Could you return every line of the records below that contains the word "generades"?

* MATERIAL FOR THE TASK:
______________________________

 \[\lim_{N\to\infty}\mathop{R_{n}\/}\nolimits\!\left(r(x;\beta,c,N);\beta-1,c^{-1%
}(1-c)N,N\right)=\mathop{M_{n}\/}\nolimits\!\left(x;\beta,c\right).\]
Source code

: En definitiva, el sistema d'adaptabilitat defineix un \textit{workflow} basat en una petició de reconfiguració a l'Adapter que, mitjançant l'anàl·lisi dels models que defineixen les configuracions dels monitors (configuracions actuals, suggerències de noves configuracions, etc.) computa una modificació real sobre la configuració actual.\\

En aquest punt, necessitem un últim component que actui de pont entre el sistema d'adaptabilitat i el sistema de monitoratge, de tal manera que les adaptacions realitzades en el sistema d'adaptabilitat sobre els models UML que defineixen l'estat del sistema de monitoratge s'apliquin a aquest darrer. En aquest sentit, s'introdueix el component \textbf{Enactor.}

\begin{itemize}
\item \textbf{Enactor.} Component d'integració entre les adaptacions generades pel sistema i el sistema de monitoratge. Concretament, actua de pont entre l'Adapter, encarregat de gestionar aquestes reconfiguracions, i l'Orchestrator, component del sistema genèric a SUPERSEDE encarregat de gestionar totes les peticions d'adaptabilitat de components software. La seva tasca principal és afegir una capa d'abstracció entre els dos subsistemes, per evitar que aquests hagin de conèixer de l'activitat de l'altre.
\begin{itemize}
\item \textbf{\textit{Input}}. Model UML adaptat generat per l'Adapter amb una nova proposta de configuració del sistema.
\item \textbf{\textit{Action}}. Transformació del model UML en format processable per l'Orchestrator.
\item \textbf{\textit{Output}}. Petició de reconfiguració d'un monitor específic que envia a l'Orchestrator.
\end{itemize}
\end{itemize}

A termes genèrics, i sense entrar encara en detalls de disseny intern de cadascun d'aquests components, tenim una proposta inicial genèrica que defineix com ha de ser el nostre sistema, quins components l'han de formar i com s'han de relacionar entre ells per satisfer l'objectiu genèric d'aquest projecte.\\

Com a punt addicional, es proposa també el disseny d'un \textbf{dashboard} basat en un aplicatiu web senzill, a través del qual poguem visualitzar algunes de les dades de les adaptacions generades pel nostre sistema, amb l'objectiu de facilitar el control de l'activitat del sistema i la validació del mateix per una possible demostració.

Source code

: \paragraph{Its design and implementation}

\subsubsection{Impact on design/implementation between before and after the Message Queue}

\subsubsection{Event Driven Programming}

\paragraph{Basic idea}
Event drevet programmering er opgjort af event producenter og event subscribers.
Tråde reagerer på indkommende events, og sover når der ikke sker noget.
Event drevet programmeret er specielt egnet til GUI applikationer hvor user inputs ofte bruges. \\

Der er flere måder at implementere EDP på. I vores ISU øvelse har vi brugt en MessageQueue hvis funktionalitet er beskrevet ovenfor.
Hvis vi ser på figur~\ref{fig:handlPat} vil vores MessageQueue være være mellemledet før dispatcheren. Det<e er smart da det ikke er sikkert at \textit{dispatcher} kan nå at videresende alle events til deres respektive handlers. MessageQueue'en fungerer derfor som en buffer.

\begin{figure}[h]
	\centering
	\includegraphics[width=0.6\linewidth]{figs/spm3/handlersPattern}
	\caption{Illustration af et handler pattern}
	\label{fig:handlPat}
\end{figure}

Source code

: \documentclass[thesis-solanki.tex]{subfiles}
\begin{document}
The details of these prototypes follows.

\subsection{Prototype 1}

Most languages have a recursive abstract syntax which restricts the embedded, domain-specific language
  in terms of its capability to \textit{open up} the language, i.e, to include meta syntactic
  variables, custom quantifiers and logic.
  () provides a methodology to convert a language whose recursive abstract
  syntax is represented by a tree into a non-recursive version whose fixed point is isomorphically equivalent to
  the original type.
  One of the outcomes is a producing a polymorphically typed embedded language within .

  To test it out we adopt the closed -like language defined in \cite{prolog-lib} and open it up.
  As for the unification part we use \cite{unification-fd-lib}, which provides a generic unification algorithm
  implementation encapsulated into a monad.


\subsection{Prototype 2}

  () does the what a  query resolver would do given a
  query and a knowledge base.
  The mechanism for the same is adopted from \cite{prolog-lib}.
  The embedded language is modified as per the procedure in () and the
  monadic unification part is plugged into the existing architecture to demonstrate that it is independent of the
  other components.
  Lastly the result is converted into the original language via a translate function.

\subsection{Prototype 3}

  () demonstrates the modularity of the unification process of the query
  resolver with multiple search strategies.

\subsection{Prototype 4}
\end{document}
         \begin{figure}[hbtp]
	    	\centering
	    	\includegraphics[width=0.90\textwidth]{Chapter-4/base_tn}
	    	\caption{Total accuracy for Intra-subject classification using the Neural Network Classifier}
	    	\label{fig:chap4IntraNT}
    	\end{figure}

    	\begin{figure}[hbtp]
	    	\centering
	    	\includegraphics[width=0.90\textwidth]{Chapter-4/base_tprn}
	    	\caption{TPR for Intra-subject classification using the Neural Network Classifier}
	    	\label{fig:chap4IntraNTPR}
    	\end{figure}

______________________________

* SOLVED PROBLEM:
\item \textbf{Enactor.} Component d'integració entre les adaptacions generades pel sistema i el sistema de monitoratge. Concretament, actua de pont entre l'Adapter, encarregat de gestionar aquestes reconfiguracions, i l'Orchestrator, component del sistema genèric a SUPERSEDE encarregat de gestionar totes les peticions d'adaptabilitat de components software. La seva tasca principal és afegir una capa d'abstracció entre els dos subsistemes, per evitar que aquests hagin de conèixer de l'activitat de l'altre.
Com a punt addicional, es proposa també el disseny d'un \textbf{dashboard} basat en un aplicatiu web senzill, a través del qual poguem visualitzar algunes de les dades de les adaptacions generades pel nostre sistema, amb l'objectiu de facilitar el control de l'activitat del sistema i la validació del mateix per una possible demostració.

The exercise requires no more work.